谷宁看着这本手写的、有点厚度的习题本,并没有比昨天更高兴。
丢掉翻译,她也就能看得懂比较简单日常的句式,巴托这才教了她两天,就让她写习题。
学了两天了,她感觉自己也没学到什么东西。
谷宁看着面前的习题本抓耳挠腮,连蒙带猜的写。
巴托倒也不让她自己干写,手环过她,告诉她这句式和题目是什么意思,要怎么写,等于是给她喂答案了。

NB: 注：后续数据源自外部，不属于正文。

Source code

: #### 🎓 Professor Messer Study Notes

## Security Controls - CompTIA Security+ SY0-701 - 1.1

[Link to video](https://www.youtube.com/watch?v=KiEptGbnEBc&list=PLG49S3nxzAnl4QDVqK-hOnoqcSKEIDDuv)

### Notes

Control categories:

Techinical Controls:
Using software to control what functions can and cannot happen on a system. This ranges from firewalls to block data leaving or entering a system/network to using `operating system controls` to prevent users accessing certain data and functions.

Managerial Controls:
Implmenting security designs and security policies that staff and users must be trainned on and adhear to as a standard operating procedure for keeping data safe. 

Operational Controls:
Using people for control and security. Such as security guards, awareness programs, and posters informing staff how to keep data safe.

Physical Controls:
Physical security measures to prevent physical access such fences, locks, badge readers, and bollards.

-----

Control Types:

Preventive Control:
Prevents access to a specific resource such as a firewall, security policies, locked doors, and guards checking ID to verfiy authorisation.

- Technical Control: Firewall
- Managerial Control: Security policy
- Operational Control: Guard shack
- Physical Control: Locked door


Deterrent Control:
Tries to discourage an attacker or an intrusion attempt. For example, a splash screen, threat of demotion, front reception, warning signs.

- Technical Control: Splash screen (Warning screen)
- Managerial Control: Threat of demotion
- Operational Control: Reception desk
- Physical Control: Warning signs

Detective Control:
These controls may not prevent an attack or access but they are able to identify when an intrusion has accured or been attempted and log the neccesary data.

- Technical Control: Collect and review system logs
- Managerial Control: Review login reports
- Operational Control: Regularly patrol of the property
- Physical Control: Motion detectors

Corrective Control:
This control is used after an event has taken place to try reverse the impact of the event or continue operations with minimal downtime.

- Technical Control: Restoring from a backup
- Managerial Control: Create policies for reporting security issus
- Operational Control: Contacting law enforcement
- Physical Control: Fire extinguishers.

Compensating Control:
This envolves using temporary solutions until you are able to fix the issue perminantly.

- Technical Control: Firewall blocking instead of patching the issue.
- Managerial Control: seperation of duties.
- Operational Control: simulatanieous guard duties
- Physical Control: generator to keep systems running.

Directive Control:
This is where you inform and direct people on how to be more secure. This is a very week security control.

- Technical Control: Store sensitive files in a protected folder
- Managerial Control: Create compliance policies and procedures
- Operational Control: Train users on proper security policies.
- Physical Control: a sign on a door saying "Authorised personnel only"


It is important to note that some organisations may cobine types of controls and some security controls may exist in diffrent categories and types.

但对于这种还没学会走路就起飞的学习方式,谷宁实在消化不了。
巴托看她苦着脸,坐立不安的模样,道:“有这么难吗?我都告诉你答案了。”
谷宁不想说话,给了个“你自己体会”
的眼神。
巴托把翻译耳机往她耳朵里一塞,握住她拿笔的手,带着她写下其中一个题目的答案,“这已经是最简单的学习方式了,你耐心点,只是学通用语,又不是让你进行高等考试。”
谷宁咬了咬牙,道:“我不会,你能不能,先教文字。”
巴托道:“我就是在教啊。”
谷宁:“一句话一句话教。”
巴托:“我就是一句话一句话在教啊。”
谷宁往桌上一趴。
不行,这样绝对不行。
巴托眉头微微一拧,道:“平时挺聪明的,怎么学这个就要闹。”
谷宁手指一弹桌上的笔,闷闷道:“你的问题。”
巴托盯着她看了会,鼻翼微动,凑近她的脸轻声问:“是不是情太难受了?”
之前他还不了解谷宁的身体到底是个什么情况,有了一次经验后,也就知道是怎么回事了。
何况她身上的气味也骗不了人。
“。。。。。。?”
谷宁转了转脑袋,看着小狐狸。
他是怎么得出这个结论的?
巴托搂住她的腰,道:“有需要就告诉我,别自己忍着,我先帮你解决。”
免得她注意力不在这上面。
谷宁:“不是。。。。。。”
她刚开口,亚历克斯推开病房的门走了进来。
看见他,谷宁简直是看到了救星,从座位上弹起来。